For heat, they replaced a natural-gas furnace with a $2,400 stove that burns corn kernels. Because corn consumes carbon dioxide as it grows, burning it doesn't release new greenhouse gases, he said. The corn, of a type used for animal feed, is grown in Mount Airy and brought to Takoma Park in a truck that burns soy-based biodiesel fuel. In town, the corn is stored in a 25-foot-tall silo owned by a community cooperative. In especially cold months, Tidwell has to get a load once a week.

One recent chilly day, there were flames eight inches high in the stove as kernels tumbled slowly down a tube and into the fire. A thermostat in the next room read 70 degrees.

"That is 100 percent corn," Tidwell said.

On his roof, Tidwell put an array of photovoltaic solar panels to produce electricity. He received grants to help pay for the panels and installed them himself, holding the cost to about $3,400. He also got a deal on panels that heat water: $1,000, or about half current prices, for a set pried off the roof of a departing Clinton administration official.

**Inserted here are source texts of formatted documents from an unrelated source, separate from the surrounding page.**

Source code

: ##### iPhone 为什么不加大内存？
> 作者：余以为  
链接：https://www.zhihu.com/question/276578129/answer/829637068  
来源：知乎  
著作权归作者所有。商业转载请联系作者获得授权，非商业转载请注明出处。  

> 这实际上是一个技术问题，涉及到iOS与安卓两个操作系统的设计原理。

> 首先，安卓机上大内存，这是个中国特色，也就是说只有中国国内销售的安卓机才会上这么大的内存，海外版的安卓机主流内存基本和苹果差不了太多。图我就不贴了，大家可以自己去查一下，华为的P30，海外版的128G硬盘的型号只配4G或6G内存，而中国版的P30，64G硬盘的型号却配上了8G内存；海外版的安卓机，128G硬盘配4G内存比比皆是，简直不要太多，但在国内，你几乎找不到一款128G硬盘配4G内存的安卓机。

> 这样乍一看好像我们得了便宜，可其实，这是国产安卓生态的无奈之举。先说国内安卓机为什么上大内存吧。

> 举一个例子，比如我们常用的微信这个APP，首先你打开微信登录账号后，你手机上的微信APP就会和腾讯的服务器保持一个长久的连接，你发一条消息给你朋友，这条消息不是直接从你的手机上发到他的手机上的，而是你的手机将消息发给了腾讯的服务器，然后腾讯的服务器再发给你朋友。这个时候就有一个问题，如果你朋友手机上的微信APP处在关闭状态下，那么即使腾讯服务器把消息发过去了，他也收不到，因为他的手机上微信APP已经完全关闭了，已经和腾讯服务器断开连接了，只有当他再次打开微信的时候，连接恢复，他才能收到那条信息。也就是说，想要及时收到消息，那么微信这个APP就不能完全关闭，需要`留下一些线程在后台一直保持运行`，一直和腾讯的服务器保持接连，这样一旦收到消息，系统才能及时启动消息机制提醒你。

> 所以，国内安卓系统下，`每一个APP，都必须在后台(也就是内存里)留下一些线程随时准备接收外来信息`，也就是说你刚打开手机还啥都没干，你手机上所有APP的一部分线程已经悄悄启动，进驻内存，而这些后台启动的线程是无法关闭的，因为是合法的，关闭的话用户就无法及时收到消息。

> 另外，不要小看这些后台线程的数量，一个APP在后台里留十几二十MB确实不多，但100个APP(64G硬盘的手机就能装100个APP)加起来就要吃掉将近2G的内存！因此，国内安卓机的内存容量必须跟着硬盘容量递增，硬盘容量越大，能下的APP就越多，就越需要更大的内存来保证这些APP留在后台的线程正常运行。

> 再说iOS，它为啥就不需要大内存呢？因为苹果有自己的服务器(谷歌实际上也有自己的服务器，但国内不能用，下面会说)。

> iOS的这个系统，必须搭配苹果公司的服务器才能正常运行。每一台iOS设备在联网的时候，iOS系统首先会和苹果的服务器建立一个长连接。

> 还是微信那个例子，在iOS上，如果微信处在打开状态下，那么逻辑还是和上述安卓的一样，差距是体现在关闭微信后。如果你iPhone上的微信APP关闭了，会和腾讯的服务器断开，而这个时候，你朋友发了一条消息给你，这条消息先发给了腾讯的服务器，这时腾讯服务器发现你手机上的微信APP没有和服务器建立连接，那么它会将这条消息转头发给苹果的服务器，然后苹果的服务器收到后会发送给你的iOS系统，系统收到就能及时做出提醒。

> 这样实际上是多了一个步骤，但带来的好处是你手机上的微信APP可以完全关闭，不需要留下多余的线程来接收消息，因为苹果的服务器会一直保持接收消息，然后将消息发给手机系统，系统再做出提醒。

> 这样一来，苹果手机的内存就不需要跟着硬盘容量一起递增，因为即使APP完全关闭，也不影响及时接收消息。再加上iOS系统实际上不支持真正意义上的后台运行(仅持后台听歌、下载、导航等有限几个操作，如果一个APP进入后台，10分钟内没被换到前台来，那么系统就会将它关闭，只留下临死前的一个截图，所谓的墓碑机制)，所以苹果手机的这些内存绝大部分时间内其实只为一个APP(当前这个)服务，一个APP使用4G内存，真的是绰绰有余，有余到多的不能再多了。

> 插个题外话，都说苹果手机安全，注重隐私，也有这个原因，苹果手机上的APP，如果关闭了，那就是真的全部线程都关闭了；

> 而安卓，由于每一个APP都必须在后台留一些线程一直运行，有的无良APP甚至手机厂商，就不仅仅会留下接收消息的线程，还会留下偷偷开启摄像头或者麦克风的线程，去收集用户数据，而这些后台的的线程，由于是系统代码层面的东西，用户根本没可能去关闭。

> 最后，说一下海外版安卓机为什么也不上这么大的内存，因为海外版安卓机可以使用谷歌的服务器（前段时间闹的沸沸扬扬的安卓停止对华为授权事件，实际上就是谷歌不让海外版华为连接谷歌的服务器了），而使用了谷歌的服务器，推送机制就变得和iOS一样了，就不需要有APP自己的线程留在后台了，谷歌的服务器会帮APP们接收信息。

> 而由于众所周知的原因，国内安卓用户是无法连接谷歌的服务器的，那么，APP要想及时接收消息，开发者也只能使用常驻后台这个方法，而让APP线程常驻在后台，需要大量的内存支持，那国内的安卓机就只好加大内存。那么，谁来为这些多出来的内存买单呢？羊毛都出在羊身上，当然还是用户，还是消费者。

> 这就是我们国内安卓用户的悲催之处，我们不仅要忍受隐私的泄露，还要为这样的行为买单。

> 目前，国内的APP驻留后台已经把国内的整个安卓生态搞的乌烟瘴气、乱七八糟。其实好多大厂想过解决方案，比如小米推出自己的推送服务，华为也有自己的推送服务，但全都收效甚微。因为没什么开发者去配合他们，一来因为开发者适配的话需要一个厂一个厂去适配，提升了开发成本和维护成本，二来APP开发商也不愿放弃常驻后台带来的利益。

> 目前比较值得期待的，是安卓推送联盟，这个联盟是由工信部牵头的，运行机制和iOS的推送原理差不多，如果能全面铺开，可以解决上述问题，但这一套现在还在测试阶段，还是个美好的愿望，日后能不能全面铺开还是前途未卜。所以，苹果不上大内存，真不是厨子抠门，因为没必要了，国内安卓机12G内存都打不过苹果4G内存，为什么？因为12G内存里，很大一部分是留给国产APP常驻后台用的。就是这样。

Even with those changes, Tidwell's house doesn't supply all its power. He still gets about half of his electricity from the grid and about 40 percent of his hot water from a backup natural-gas system. He pays about $200 extra a year to buy power generated by windmills -- enough "clean energy," he said, to offset the fossil-fuel energy he uses for his house and car. The money goes to a kind of brokerage, which passes it on to the wind-power producer.

The lights in Tidwell's house, which he shares with his school-age son and a housemate, are kept off in daytime to save energy. All the heat comes from the stove, on the first floor. When the corn runs out, so does the heat. If he doesn't plan ahead, that can mean a late-night run to the silo. But Tidwell said he is proud that the place is so close to normal.

"There are people who say it cannot be done," said Tidwell, who holds open houses every two months to show people what he is doing. "I've done it, and I've done it on a budget, and I have a great life."

Other homeowners across the area have made similar changes. In the Kalorama neighborhood of Northwest Washington, Chris VanArsdale, 39, a real estate developer, added solar panels and wall insulation made from sucrose and soy. The insulation cost at least twice as much as conventional fiberglass, he said, but it does more to keep the house warm or cool, depending on the season. His wintertime gas bills dropped from $700 a month to about $100, he said.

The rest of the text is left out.